■ EXERCISE OBJECTIVE ■
Exactly the lines below from the one with "- scodec-bits: no" up to and including the one with "- Package restructuring" make up the answer, with nothing else added.

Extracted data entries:
+-------+

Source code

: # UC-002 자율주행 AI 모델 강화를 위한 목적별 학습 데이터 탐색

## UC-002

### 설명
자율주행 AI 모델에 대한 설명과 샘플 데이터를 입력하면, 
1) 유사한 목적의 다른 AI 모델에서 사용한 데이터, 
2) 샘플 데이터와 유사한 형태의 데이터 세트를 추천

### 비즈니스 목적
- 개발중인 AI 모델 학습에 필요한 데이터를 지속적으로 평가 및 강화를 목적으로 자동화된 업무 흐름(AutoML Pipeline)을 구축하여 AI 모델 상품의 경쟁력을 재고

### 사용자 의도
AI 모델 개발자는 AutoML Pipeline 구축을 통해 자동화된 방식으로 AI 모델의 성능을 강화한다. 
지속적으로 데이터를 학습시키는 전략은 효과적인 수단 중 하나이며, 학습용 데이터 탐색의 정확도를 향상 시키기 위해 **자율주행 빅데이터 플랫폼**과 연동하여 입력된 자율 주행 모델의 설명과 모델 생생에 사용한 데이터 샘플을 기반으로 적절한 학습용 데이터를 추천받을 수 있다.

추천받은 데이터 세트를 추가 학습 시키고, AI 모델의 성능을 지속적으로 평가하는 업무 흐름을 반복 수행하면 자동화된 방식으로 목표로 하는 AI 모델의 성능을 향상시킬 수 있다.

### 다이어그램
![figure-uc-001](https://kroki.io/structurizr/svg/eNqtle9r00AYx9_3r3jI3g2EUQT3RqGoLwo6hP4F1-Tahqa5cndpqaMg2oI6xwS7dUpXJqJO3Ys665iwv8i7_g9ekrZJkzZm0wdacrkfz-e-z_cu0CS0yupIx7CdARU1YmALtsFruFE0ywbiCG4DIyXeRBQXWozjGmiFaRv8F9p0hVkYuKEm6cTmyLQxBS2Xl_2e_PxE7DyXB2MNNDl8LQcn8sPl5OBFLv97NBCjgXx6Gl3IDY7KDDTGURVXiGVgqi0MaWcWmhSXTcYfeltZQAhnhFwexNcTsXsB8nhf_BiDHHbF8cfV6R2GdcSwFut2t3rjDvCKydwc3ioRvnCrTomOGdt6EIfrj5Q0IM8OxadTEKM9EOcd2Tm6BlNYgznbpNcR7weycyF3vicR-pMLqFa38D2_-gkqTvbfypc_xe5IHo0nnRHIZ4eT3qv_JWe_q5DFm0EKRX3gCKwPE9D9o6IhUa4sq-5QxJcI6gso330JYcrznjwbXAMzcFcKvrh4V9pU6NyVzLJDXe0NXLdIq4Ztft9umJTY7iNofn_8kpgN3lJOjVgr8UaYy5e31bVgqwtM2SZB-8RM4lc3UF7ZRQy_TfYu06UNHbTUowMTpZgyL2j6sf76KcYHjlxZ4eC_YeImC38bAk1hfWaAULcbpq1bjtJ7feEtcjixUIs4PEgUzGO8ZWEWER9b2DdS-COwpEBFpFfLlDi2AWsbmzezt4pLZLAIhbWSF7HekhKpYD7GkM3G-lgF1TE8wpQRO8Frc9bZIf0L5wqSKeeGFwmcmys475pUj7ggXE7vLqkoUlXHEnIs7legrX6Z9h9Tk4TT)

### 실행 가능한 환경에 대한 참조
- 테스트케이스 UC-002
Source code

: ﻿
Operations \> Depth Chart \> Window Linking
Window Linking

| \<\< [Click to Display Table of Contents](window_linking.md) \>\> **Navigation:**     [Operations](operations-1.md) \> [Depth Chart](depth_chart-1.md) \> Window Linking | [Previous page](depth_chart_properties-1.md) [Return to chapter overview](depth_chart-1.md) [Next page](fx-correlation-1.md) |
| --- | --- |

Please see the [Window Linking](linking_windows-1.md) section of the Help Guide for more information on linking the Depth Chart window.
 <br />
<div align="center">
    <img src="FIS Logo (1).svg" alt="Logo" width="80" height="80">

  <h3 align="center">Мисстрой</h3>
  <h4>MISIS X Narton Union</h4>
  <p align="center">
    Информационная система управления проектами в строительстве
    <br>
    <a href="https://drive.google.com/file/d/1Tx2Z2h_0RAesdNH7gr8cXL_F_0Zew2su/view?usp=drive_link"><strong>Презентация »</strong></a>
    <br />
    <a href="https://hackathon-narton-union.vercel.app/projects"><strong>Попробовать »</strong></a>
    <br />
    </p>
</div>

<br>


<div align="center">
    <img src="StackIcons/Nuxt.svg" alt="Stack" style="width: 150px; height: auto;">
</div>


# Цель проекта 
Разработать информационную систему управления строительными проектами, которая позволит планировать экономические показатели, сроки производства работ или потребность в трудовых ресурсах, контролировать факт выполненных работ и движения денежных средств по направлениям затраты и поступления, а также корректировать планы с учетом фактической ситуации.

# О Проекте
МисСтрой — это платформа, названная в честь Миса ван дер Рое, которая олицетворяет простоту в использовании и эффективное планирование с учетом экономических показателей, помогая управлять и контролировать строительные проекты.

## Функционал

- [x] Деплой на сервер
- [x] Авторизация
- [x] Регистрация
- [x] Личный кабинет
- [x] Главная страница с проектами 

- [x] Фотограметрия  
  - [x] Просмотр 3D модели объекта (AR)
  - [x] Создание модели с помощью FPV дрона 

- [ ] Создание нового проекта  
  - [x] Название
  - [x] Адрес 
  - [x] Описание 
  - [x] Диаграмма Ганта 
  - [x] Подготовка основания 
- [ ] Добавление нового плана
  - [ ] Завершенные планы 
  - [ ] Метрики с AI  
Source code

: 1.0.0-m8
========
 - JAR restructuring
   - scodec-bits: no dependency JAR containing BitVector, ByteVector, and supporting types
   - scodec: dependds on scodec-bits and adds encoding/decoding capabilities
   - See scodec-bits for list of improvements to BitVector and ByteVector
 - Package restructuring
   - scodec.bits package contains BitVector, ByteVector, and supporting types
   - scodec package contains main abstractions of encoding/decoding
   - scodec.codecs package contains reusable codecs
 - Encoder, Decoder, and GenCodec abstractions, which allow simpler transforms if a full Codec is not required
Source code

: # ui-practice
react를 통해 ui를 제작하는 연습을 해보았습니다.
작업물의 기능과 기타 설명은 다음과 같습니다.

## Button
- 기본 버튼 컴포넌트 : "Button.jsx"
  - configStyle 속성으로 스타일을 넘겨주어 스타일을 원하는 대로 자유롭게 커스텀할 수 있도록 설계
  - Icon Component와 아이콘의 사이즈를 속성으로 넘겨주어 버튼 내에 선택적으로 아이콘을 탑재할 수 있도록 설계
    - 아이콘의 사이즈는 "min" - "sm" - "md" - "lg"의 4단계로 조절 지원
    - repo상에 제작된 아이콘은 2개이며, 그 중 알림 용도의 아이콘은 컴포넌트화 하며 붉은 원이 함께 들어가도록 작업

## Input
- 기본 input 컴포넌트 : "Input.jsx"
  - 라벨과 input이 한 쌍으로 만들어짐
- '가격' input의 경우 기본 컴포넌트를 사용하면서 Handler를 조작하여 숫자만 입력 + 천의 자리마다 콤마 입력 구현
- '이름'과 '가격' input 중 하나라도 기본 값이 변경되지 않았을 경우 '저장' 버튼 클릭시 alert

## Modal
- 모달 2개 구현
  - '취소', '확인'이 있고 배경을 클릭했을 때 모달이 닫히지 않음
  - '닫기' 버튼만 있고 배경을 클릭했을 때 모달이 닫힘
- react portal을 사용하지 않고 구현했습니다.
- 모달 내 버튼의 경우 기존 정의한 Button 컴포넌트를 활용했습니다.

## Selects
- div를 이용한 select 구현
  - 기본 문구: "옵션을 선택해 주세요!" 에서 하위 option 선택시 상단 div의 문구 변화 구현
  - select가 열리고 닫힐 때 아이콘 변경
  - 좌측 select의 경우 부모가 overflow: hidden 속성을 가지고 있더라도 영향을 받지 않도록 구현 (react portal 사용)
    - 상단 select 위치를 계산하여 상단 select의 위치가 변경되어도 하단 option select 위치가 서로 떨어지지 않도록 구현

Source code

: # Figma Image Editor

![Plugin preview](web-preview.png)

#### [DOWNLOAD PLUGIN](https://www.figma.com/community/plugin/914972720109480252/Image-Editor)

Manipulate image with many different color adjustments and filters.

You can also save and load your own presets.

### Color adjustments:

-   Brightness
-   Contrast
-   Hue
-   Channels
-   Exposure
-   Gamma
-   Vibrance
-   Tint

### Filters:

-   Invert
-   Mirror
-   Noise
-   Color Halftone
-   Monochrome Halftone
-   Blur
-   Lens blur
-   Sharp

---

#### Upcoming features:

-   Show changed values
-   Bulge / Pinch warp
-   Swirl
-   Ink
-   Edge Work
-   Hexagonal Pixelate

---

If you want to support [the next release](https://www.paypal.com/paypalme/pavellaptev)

+-------+

■ RESPONSE BELOW ■
   - scodec-bits: no dependency JAR containing BitVector, ByteVector, and supporting types
   - scodec: dependds on scodec-bits and adds encoding/decoding capabilities
   - See scodec-bits for list of improvements to BitVector and ByteVector
 - Package restructuring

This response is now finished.